Effects of SR 44866, a potassium channel opener, on action potentials of rabbit, guinea pig, and human heart fibers.

The effects of various concentrations (3 x 10(-8) - 1 x 10(-5) M) of SR 44866, a K+ channel opener, on action potential (AP) characteristics were investigated in isolated rabbit sinoatrial node (SAN), rabbit Purkinje fibers, guinea pig ventricle, human atrium, and human papillary muscle. SR 44866 (up to 1 x 10(-5) M), like cromakalim and pinacidil, did not modify SAN AP and automaticity of the rabbit heart.

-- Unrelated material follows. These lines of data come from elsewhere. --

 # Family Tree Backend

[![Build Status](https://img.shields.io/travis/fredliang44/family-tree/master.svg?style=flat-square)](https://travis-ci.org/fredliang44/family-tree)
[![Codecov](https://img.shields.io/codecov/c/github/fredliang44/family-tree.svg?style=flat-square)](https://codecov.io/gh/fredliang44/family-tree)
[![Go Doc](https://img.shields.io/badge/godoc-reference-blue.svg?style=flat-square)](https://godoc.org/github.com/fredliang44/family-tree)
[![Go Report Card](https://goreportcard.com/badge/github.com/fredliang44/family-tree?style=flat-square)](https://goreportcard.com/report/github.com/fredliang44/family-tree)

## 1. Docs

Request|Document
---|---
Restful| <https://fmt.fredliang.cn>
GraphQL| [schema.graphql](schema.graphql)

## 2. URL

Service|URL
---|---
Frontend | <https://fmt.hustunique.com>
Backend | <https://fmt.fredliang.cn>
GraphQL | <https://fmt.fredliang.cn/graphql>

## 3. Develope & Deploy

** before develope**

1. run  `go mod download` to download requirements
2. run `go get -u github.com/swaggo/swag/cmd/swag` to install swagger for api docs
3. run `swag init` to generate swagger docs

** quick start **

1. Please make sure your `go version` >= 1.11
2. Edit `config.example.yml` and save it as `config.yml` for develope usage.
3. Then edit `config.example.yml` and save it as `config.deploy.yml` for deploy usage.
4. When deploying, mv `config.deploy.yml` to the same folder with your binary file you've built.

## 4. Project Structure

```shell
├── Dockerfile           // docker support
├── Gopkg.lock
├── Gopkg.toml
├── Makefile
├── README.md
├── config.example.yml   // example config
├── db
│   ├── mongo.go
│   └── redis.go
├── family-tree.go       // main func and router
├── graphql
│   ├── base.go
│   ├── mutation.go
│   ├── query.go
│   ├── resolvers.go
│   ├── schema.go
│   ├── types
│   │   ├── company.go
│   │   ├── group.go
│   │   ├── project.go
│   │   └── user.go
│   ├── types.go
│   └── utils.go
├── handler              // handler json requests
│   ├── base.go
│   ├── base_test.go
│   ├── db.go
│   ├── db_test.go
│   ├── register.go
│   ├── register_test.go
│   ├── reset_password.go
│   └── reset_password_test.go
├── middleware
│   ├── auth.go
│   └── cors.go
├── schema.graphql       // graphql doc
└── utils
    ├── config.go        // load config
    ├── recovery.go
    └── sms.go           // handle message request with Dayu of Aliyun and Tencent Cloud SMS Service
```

In atrial, Purkinje and ventricular fibers of animal and human hearts, SR 44866 did not significantly change membrane resting potential, AP amplitude, or maximum rate of phase 0 (dV/dtmax). The main AP modifications induced by SR 44866 were concentration-dependent reductions in plateau amplitude and AP duration (APD): IC50 2 x 10(-7), 7 x 10(-7), 1.4 x 10(-6), 2.5 x 10(-6), and much greater than 10(-5) M for human atrium, human ventricle, guinea pig ventricle, rabbit Purkinje, and rabbit atrium, respectively. In isolated guinea pig heart, SR 44866 induced decreases in contractions (IC50 1.7 x 10(-6) M) and coronary perfusion pressure (CPP) (IC50 2.1 x 10(-8) M) with a very slight reduction (5% at 1 x 10(-6) M) in spontaneous heart rate (HR). Negative inotropic effect (guinea pig) and APD shortenings (guinea pigs and humans) of SR 44866 (1 x 10(-6) and 3.10(-6) M) were antagonized by glibenclamide (3 x 10(-7) to 3 x 10(-6) M), a specific blocker of cardiac K+ATP channels. The data support the hypothesis that SR 44866 activates ATP-sensitive K+ channels, which are present in the atria and ventricles of the human heart but not in pacemaker cells of rabbit SAN.